Cheltenham’s League Two match at home to Grimsby on Saturday is the latest to be postponed due to coronavirus.
Grimsby have told the English Football League that they are unable to safely fulfil the fixture as a player has tested positive for Covid-19.
Leyton Orient’s trip to Walsall had already been postponed due to a number positive cases within the O’s squad, which also forced their Carabao Cup tie with Tottenham to be called off.
Stevenage’s match at Bradford is also in jeopardy after one of their players tested positive.
The EFL said: “This weekend’s Sky Bet League Two fixture between Cheltenham Town and Grimsby Town has been suspended and will not take place on Saturday as scheduled.
“Due to a positive case of Covid-19 being identified within the Grimsby Town squad it has resulted in other players and staff being required to self-isolate in line with EFL and Government guidance.
“As a result, the club has advised the EFL it considers it is unable to safely fulfil this weekend’s fixture.
“A revised date for the rearranged fixture will be confirmed in due course.”
At Stevenage a player reported mild Covid-19 symptoms on Thursday and subsequently tested positive.
The club cancelled travel plans to Bradford and tested all their players and staff, with the results due on Saturday morning.
The EFL is reviewing it’s testing policy, with weekly testing currently not mandatory for its clubs.
Stevenage chairman Phil Wallace has called for support in order to get weekly testing, in line with Premier League clubs.
He told the club website: “What we have been told to do – only test players and management with symptoms – might have been acceptable when numbers were low but things have changed and when it happens in your club, you feel an obligation to test everyone, if only to reassure them.
“But what do we do if another individual reports with symptoms on Monday – test everyone all over again?
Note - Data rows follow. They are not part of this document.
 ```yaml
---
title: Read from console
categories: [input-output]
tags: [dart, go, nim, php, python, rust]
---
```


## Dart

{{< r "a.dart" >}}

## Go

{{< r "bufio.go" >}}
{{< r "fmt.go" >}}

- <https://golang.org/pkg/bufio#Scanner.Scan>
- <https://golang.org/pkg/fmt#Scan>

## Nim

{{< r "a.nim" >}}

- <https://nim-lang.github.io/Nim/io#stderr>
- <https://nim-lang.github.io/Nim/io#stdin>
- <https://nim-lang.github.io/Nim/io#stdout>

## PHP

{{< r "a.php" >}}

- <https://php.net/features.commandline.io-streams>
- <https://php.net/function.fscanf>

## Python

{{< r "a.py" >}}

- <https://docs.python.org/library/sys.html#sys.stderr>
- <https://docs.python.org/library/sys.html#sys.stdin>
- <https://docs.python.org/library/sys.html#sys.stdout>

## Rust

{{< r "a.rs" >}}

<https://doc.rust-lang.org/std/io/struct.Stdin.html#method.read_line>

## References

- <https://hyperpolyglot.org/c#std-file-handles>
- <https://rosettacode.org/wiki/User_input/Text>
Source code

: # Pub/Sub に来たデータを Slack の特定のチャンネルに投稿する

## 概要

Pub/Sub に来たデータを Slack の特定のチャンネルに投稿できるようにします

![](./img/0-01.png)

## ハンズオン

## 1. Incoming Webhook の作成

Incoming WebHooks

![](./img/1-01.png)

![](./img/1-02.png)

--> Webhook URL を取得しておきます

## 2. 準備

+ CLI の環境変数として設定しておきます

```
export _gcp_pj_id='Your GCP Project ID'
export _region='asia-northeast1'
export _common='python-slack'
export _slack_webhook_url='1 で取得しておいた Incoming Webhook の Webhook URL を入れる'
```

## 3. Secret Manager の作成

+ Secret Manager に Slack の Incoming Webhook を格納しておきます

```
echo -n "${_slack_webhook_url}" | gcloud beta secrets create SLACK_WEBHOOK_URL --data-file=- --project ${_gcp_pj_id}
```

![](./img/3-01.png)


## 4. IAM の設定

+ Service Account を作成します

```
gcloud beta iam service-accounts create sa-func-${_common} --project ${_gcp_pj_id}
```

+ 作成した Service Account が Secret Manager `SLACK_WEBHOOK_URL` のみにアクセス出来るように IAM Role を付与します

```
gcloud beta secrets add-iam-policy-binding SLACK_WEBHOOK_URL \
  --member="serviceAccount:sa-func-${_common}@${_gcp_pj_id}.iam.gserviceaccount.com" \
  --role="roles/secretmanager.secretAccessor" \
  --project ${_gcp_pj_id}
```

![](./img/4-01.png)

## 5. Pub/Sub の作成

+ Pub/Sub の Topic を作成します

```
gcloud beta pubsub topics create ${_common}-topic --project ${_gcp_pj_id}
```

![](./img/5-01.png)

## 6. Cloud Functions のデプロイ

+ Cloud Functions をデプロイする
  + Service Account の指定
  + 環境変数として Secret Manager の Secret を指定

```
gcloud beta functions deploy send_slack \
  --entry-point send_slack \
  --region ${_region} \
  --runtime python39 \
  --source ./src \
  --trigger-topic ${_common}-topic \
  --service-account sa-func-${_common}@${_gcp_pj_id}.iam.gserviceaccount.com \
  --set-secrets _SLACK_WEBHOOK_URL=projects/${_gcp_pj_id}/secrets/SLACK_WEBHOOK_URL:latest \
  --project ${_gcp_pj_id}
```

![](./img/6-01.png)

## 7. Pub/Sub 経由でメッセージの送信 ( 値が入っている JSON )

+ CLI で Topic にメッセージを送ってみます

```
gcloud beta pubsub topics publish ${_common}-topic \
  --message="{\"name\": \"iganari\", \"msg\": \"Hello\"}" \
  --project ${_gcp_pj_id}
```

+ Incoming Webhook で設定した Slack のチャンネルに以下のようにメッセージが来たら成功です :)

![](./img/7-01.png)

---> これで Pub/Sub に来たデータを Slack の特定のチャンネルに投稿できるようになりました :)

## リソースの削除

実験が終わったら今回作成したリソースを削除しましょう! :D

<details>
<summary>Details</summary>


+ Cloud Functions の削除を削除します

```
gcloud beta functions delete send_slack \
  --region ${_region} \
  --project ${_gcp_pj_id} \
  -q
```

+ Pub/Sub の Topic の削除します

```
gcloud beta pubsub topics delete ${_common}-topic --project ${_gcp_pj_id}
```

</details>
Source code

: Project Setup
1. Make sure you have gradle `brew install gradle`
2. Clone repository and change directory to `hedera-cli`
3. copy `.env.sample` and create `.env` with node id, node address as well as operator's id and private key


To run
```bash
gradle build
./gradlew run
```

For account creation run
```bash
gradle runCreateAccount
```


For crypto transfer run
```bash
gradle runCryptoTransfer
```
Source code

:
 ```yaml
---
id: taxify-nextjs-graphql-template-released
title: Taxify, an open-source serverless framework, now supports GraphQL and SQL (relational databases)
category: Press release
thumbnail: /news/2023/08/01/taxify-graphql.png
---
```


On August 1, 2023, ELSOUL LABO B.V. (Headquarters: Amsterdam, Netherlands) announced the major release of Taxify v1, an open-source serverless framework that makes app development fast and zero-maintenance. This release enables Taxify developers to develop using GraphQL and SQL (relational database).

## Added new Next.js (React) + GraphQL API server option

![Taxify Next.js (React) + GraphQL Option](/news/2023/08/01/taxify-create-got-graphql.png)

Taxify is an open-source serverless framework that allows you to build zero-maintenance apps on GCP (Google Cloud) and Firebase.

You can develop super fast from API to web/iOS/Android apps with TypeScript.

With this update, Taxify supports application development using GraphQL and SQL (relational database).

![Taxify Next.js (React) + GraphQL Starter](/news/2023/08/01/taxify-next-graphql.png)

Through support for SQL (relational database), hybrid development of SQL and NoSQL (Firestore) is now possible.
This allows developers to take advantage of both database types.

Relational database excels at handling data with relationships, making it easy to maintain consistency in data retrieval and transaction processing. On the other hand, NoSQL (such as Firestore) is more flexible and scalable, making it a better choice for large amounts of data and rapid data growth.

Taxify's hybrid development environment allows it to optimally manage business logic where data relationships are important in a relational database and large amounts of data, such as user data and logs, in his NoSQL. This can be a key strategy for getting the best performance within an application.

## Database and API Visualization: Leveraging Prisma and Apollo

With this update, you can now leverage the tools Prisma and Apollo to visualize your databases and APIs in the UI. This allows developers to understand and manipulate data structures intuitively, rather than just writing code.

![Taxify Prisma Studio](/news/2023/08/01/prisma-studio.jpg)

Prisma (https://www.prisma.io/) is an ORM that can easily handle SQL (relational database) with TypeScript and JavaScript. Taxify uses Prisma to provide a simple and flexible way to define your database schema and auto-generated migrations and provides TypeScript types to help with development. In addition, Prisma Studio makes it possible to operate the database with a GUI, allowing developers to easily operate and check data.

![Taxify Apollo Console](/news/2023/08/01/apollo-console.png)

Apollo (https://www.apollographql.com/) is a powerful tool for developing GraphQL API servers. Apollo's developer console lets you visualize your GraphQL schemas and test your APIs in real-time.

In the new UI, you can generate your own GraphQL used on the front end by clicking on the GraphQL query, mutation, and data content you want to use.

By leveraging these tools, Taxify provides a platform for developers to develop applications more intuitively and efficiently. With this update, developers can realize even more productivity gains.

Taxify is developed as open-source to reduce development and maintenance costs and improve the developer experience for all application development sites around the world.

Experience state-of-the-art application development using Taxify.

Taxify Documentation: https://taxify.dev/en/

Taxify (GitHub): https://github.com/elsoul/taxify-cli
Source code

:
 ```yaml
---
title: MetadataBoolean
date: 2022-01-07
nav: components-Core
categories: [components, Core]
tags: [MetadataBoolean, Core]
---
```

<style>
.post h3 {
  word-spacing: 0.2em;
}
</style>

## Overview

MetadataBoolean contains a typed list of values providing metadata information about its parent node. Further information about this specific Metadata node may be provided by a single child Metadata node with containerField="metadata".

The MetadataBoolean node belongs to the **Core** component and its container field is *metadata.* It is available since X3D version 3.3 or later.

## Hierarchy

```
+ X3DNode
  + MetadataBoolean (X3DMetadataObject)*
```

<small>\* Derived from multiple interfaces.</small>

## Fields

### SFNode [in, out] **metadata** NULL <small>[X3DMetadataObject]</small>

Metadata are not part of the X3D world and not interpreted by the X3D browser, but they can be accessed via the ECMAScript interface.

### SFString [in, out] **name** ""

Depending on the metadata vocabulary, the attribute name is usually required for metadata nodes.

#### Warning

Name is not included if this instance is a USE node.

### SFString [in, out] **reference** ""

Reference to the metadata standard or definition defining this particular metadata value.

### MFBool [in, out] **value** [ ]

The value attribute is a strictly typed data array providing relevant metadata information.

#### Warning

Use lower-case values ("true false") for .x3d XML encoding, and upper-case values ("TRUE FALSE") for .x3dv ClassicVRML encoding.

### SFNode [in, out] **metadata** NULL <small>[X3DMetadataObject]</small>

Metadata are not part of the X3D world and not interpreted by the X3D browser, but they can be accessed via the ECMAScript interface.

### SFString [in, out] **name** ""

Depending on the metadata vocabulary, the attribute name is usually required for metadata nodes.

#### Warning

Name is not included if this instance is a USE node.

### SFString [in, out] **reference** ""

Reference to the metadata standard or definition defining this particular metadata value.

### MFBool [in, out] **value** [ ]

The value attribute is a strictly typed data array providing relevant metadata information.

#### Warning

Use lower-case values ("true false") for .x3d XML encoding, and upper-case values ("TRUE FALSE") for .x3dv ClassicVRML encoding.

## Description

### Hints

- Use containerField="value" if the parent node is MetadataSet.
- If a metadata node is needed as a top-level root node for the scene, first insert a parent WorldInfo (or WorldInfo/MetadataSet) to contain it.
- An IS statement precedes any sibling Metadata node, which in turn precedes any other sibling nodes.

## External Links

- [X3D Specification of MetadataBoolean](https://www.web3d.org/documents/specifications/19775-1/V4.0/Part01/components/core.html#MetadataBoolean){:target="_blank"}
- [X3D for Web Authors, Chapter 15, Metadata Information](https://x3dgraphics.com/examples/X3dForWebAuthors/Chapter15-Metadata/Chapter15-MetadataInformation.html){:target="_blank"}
This isn’t the right way and nor is only testing symptomatic players.
“The EFL simply can’t leave it to clubs to decide who gets tested and who doesn’t for all sorts of fairly obvious reasons.
“With what’s in front of us, I believe we have to find a way to get weekly testing funded.”
Rochdale chief executive David Bottomley is also among those calling for a change to the EFL’s stance.
“Weekly testing has to happen,” he said. “It’s a very expensive procedure, because you’re looking at that adding another £15,000 a month to a normal everyday operation.
“But I think for the continuation of football, behind closed doors even, players and associated staff have to be tested, no question.”